### Try it
Collect from the data below each line with "project".

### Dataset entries
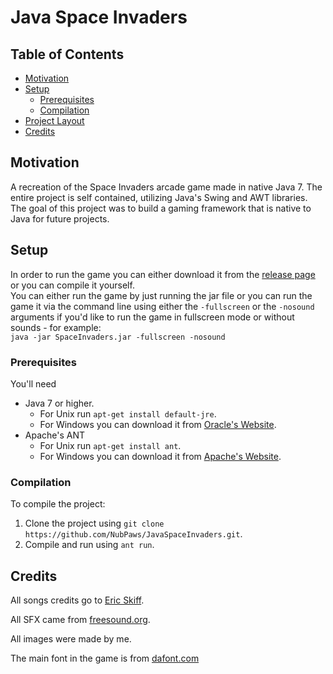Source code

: # Java Space Invaders

## Table of Contents
- [Motivation](#motivation)
- [Setup](#setup)
  - [Prerequisites](#prerequisites)
  - [Compilation](#compilation)
- [Project Layout](#project-layout)
- [Credits](#credits)

## Motivation
A recreation of the Space Invaders arcade game made in native Java 7. The entire project is self contained, utilizing Java's Swing and AWT libraries. The goal of this project was to build a gaming framework that is native to Java for future projects.

## Setup
In order to run the game you can either download it from the [release page](https://github.com/NubPaws/JavaSpaceInvaders/releases/tag/Release) or you can compile it yourself. <br />
You can either run the game by just running the jar file or you can run the game it via the command line using either the `-fullscreen` or the `-nosound` arguments if you'd like to run the game in fullscreen mode or without sounds - for example: <br />
```java -jar SpaceInvaders.jar -fullscreen -nosound```

### Prerequisites
You'll need
* Java 7 or higher.
  * For Unix run `apt-get install default-jre`.
  * For Windows you can download it from [Oracle's Website](https://www.oracle.com/il-en/java/technologies/downloads/).
* Apache's ANT
  * For Unix run `apt-get install ant`.
  * For Windows you can download it from [Apache's Website](https://ant.apache.org/bindownload.cgi).

### Compilation
To compile the project:
1. Clone the project using `git clone https://github.com/NubPaws/JavaSpaceInvaders.git`.
2. Compile and run using `ant run`.

## Credits
All songs credits go to [Eric Skiff](http://ericskiff.com/music/).

All SFX came from [freesound.org](https://freesound.org/).

All images were made by me.

The main font in the game is from [dafont.com](http://www.dafont.com/)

### Reply
- [Project Layout](#project-layout)
A recreation of the Space Invaders arcade game made in native Java 7. The entire project is self contained, utilizing Java's Swing and AWT libraries. The goal of this project was to build a gaming framework that is native to Java for future projects.
To compile the project:
1. Clone the project using `git clone https://github.com/NubPaws/JavaSpaceInvaders.git`.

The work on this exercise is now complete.